Turkish strikes exacerbate humanitarian crisis in northeast Syria: HRW
ERBIL (Kurdistan 24) – Turkish airstrikes since November 20, 2022, are inflicting damage on densely populated areas and critical infrastructure across north and northeast Syria, Human Rights Watch (HRW) said on Thursday.
Syrians are already enduring a humanitarian catastrophe, a growing displacement crisis, and an economy in free fall.— Human Rights Watch (@hrw) December 7, 2022
Turkey’s military strikes risk making an already unbearable situation much worse for Kurds, Arabs, and other communities. https://t.co/Q2MgvYtPqq pic.twitter.com/RGdWTfQbui
Moreover, HRW said they are exacerbating an already catastrophic humanitarian crisis for Kurds, Arabs, and other communities in the region, Human Rights Watch said today.

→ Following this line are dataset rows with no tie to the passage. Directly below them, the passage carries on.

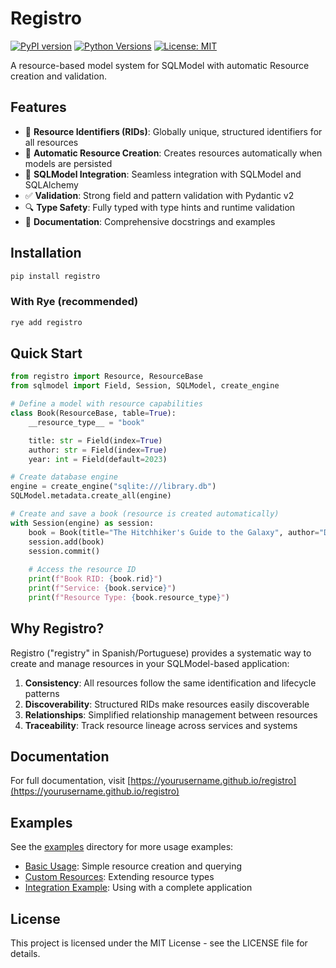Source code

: # Registro

[![PyPI version](https://badge.fury.io/py/registro.svg)](https://badge.fury.io/py/registro)
[![Python Versions](https://img.shields.io/pypi/pyversions/registro.svg)](https://pypi.org/project/registro/)
[![License: MIT](https://img.shields.io/badge/License-MIT-yellow.svg)](https://opensource.org/licenses/MIT)

A resource-based model system for SQLModel with automatic Resource creation and validation.

## Features

- 🔑 **Resource Identifiers (RIDs)**: Globally unique, structured identifiers for all resources
- 🔄 **Automatic Resource Creation**: Creates resources automatically when models are persisted
- 🧩 **SQLModel Integration**: Seamless integration with SQLModel and SQLAlchemy
- ✅ **Validation**: Strong field and pattern validation with Pydantic v2
- 🔍 **Type Safety**: Fully typed with type hints and runtime validation
- 📝 **Documentation**: Comprehensive docstrings and examples

## Installation

```bash
pip install registro
```

### With Rye (recommended)

```bash
rye add registro
```

## Quick Start

```python
from registro import Resource, ResourceBase
from sqlmodel import Field, Session, SQLModel, create_engine

# Define a model with resource capabilities
class Book(ResourceBase, table=True):
    __resource_type__ = "book"

    title: str = Field(index=True)
    author: str = Field(index=True)
    year: int = Field(default=2023)

# Create database engine
engine = create_engine("sqlite:///library.db")
SQLModel.metadata.create_all(engine)

# Create and save a book (resource is created automatically)
with Session(engine) as session:
    book = Book(title="The Hitchhiker's Guide to the Galaxy", author="Douglas Adams", year=1979)
    session.add(book)
    session.commit()
    
    # Access the resource ID
    print(f"Book RID: {book.rid}")
    print(f"Service: {book.service}")
    print(f"Resource Type: {book.resource_type}")
```

## Why Registro?

Registro ("registry" in Spanish/Portuguese) provides a systematic way to create and manage resources in your SQLModel-based application:

1. **Consistency**: All resources follow the same identification and lifecycle patterns
2. **Discoverability**: Structured RIDs make resources easily discoverable
3. **Relationships**: Simplified relationship management between resources
4. **Traceability**: Track resource lineage across services and systems

## Documentation

For full documentation, visit [https://yourusername.github.io/registro](https://yourusername.github.io/registro)

## Examples

See the [examples](examples/) directory for more usage examples:

- [Basic Usage](examples/basic_usage.py): Simple resource creation and querying
- [Custom Resources](examples/custom_resource.py): Extending resource types
- [Integration Example](examples/integration_example.py): Using with a complete application

## License

This project is licensed under the MIT License - see the LICENSE file for details.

The strikes have displaced families, caused significant power cuts and fuel shortages, forced aid organizations to temporarily suspend certain activities, and led to school and work disruptions, international humanitarian workers and local residents told Human Rights Watch.
An attack near the Swedieh power plant in the district of Derik on November 23 led to significant power and internet cuts in Derik city and Derik and al-Hasakeh sub-districts, residents and aid workers told Human Rights Watch.
Moreover, HRW said targeting oil and gas facilities has also exacerbated the severe fuel shortages that have already afflicted northeast Syria, leaving civilians struggling to find cooking and heating fuel for the winter.
“People are living in fear,” a man told HRW who lives with his family near the city of Kobani. “There is a general sense of panic and terror. People are not going to work, children are not going to school.”
His own daughters, ages 5 and 7, have gone to school just 1 day since November 20, he said. “They ran home crying when they heard blasts near their school that day.”
“Turkey’s attacks on populated areas and critical infrastructure across north and northeast Syria is putting civilians’ basic rights further at risk,” said Adam Coogle, deputy Middle East director at Human Rights Watch.
“Syrians are already enduring a humanitarian catastrophe, a growing displacement crisis, and an economy in free fall. Turkey’s military strikes risk making an already unbearable situation much worse for Kurds, Arabs, and other communities.”
At least 11 civilians, including a journalist, were killed in northeast Syria during Turkish airstrikes that were launched on Nov 20. The strikes also targeted electricity infrastructure and oil and gas facilities, causing electricity blackouts.
Moreover, a number of Syrian soldiers and SDF fighters were killed, including 8 SDF guards near al-Hol camp.
Turkey has also threatened to carry out a new ground offensive in northern Syria, spreading fear among locals in border towns.
187 Syrian organizations in a statement on Nov. 26 called on the UN Security Council to hold an emergency meeting regarding the recent Turkish attacks, exert pressure to stop them, and protect civilians and infrastructure.
"The attacks rendered several of the targeted facilities inoperable, straining the infrastructure already dilapidated by the conflict, which has been ongoing since 2011," the statement said.